- Activity:
Among the entries below, count the lines containing the string "react". Only the count is needed.

── Records provided ──

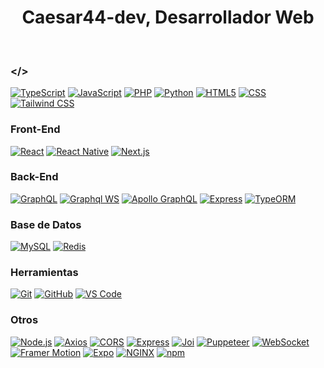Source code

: <h1 align="center">Caesar44-dev, Desarrollador Web</h1>
<br>

### </>
[![TypeScript](https://img.shields.io/badge/TypeScript-000000?style=for-the-badge&logo=typescript&logoColor=white)](#)
[![JavaScript](https://img.shields.io/badge/JavaScript-000000?style=for-the-badge&logo=javascript&logoColor=white)](#)
[![PHP](https://img.shields.io/badge/PHP-000000?style=for-the-badge&logo=php&logoColor=white)](#)
[![Python](https://img.shields.io/badge/Python-000000?style=for-the-badge&logo=python&logoColor=white)](#)
[![HTML5](https://img.shields.io/badge/HTML5-000000?style=for-the-badge&logo=html5&logoColor=white)](#)
[![CSS](https://img.shields.io/badge/CSS-000000?style=for-the-badge&logo=css3&logoColor=white)](#)
[![Tailwind CSS](https://img.shields.io/badge/Tailwind%20CSS-000000?style=for-the-badge&logo=tailwindcss&logoColor=white)](#)

### Front-End
[![React](https://img.shields.io/badge/React-000000?style=for-the-badge&logo=react&logoColor=white)](#)
[![React Native](https://img.shields.io/badge/React%20Native-000000?style=for-the-badge&logo=react&logoColor=white)](#)
[![Next.js](https://img.shields.io/badge/Next.js-000000?style=for-the-badge&logo=nextdotjs&logoColor=white)](#)

### Back-End
[![GraphQL](https://img.shields.io/badge/GraphQL-000000?style=for-the-badge&logo=graphql&logoColor=white)](#)
[![Graphql WS](https://img.shields.io/badge/graphql--ws-000000?style=for-the-badge&logo=graphql&logoColor=white)](#)
[![Apollo GraphQL](https://img.shields.io/badge/Apollo%20GraphQL-000000?style=for-the-badge&logo=apollographql&logoColor=white)](#)
[![Express](https://img.shields.io/badge/Express-000000?style=for-the-badge&logo=express&logoColor=white)](#)
[![TypeORM](https://img.shields.io/badge/TypeORM-000000?style=for-the-badge&logoColor=white)](#)

### Base de Datos
[![MySQL](https://img.shields.io/badge/MySQL-000000?style=for-the-badge&logo=mysql&logoColor=white)](#)
[![Redis](https://img.shields.io/badge/Redis-000000?style=for-the-badge&logo=redis&logoColor=white)](#)

### Herramientas
[![Git](https://img.shields.io/badge/Git-000000?style=for-the-badge&logo=git&logoColor=white)](#)
[![GitHub](https://img.shields.io/badge/GitHub-000000?style=for-the-badge&logo=github&logoColor=white)](#)
[![VS Code](https://img.shields.io/badge/VS%20Code-000000?style=for-the-badge&logo=visualstudiocode&logoColor=white)](#)

### Otros
[![Node.js](https://img.shields.io/badge/Node.js-000000?style=for-the-badge&logo=node.js&logoColor=white)](#)
[![Axios](https://img.shields.io/badge/Axios-000000?style=for-the-badge&logo=axios&logoColor=white)](#)
[![CORS](https://img.shields.io/badge/CORS-000000?style=for-the-badge&logoColor=white)](#)
[![Express](https://img.shields.io/badge/Express-000000?style=for-the-badge&logo=express&logoColor=white)](#)
[![Joi](https://img.shields.io/badge/Joi-000000?style=for-the-badge&logoColor=white)](#)
[![Puppeteer](https://img.shields.io/badge/Puppeteer-000000?style=for-the-badge&logo=puppeteer&logoColor=white)](#)
[![WebSocket](https://img.shields.io/badge/WebSocket-000000?style=for-the-badge&logo=websocket&logoColor=white)](#)
[![Framer Motion](https://img.shields.io/badge/Framer%20Motion-000000?style=for-the-badge&logo=framer&logoColor=white)](#)
[![Expo](https://img.shields.io/badge/Expo-000000?style=for-the-badge&logo=expo&logoColor=white)](#)
[![NGINX](https://img.shields.io/badge/NGINX-000000?style=for-the-badge&logo=nginx&logoColor=white)](#)
[![npm](https://img.shields.io/badge/npm-000000?style=for-the-badge&logo=npm&logoColor=white)](#)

───

- Solution for this exercise:
2